Numbers fall from the sky like rain. I tilt my head back and open my mouth wide. Minty sevens, citrusy threes, earthy fours—each with a taste familiar and rich.
The small figure next to me squints into the sky. An eight bounces off his forehead. He pulls his hood further over his face and shivers deeper into the warmth of his parka.
The numbers splash on the streets and sidewalks and bounce up before tumbling into the flow of the gutter. The current, the jostling, all ordained, never random. One stream joins another, rushes faster. I step into the torrent and watch it separate around my legs and join again. Exactly as it should. The pull of surface tension and the friction of fluid against rough asphalt struggle against gravity and momentum. Tiny little bits stick to the asphalt, safe in the boundary layer. Inches above, their mates foam in the cavitation of the surface.
He understands the flow. He can see the movement, but the numbers are too jumbled. Do the rivulets dripping from the sidewalk add to the surge or take away from it? He stares with big brown eyes, takes a running leap, and vaults over the stream. A heel lands in the thin edge, a ten splashes on his pant leg. He quickly moves to drier ground, shaking it off.
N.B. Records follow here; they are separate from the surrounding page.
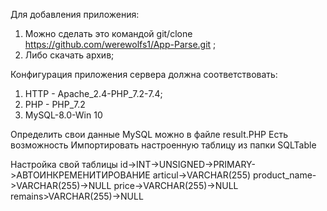 Для добавления приложения:
1) Можно сделать это командой git/clone https://github.com/werewolfs1/App-Parse.git ;
2) Либо скачать архив;

Конфигурация приложения сервера должна соответствовать:
1) HTTP - Apache_2.4-PHP_7.2-7.4;
2) PHP - PHP_7.2
3) MySQL-8.0-Win 10

Определить свои данные MySQL можно в файле result.PHP
Есть возможность Импортировать настроенную таблицу из папки SQLTable

Настройка свой таблицы
id->INT->UNSIGNED->PRIMARY->АВТОИНКРЕМЕНИТИРОВАНИЕ
articul->VARCHAR(255)
product_name->VARCHAR(255)->NULL
price->VARCHAR(255)->NULL
remains>VARCHAR(255)->NULL
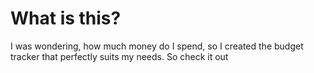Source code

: # What is this?
I was wondering, how much money do I spend, so I created the budget tracker that perfectly suits my needs. So check it out
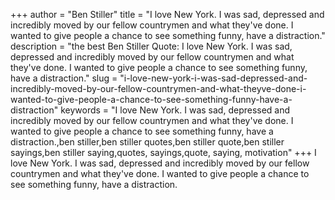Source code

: +++
author = "Ben Stiller"
title = "I love New York. I was sad, depressed and incredibly moved by our fellow countrymen and what they've done. I wanted to give people a chance to see something funny, have a distraction."
description = "the best Ben Stiller Quote: I love New York. I was sad, depressed and incredibly moved by our fellow countrymen and what they've done. I wanted to give people a chance to see something funny, have a distraction."
slug = "i-love-new-york-i-was-sad-depressed-and-incredibly-moved-by-our-fellow-countrymen-and-what-theyve-done-i-wanted-to-give-people-a-chance-to-see-something-funny-have-a-distraction"
keywords = "I love New York. I was sad, depressed and incredibly moved by our fellow countrymen and what they've done. I wanted to give people a chance to see something funny, have a distraction.,ben stiller,ben stiller quotes,ben stiller quote,ben stiller sayings,ben stiller saying,quotes, sayings,quote, saying, motivation"
+++
I love New York. I was sad, depressed and incredibly moved by our fellow countrymen and what they've done. I wanted to give people a chance to see something funny, have a distraction.
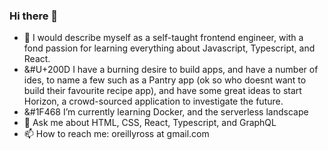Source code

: ### Hi there 👋

- 🔭 I would describe myself as a self-taught frontend engineer, with a fond passion for learning everything about Javascript, Typescript, and React.
- &#U+200D I have a burning desire to build apps, and have a number of ides, to name a few such as a Pantry app (ok so who doesnt want to build their favourite recipe app), and have some great ideas to start Horizon, a crowd-sourced application to investigate the future.
- &#1F468 I’m currently learning Docker, and the serverless landscape
- 💬 Ask me about HTML, CSS, React, Typescript, and GraphQL  
- 📫 How to reach me: oreillyross at gmail.com

  


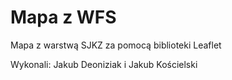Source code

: # Mapa z WFS
Mapa z warstwą SJKZ za pomocą biblioteki Leaflet

Wykonali: Jakub Deoniziak i Jakub Kościelski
I tromp down the rain-made creek, kicking high. Droplets rise into trajectory equations. Gravitational constants grab hold and pull them back down. My pant legs wick thetas, rhos, and gs. They twist into the formula for capillary action, grabbing with tiny serif hooks and pulling themselves higher.
He follows at a distance, keeping to the protective shop canopies. An occasional two or nine drops on his hand, bites his finger, and slides off before he can identify it.
The gutter empties into a pond. Numbers pour in from every direction, joined by even more x's, y's, z's, thetas, phis, coefficients of friction, gravitational constants, and, the most lovely of all, pi. I dive in, swimming deep until my fingers turn pruney. Quadratic equations spontaneously appear. I replace their x's and y's with the correct values and they burst apart in joy, only to reappear in another form. Memories flood past! “Can I go ahead in my second grade workbook? This is too easy.” "Of course I can figure out how many shingles you need, dad. It's just squares and triangles." "No, mom, you can do algebra. Let me show you." "Linear algebra and vector calculus. After fifteen and a half years, our final math class!" One third, in decimal form, swims past and I laugh at its never-ending tail of threes wagging behind it.
I breach the surface. "Come in! The water's fine!" He hesitates. He pulls his jacket tighter and steps to the shallows. "Come deeper!" He bravely steps in to his calf, a bewildered look on his face. A short equation swims to him: “2-1=”. He draws two fingers, looks back to remember what to subtract, but the equation is gone, lost in the surging and roiling. Impatient with the slow progress of its new playmate, pi jumps out of the fray, coils up his leg, pulls him in. Now he'll get it! To be so lovingly embraced by such a prestigious fellow. He'll have no choice but to swim.
He sinks beneath the surface. Blunt threes and sixes bruise his skin. He tries to pull up, but sharp fours and sevens cut his hands. His wide eyes glaze over at the sight of the chaos. He opens his mouth, calls for help, and drowns.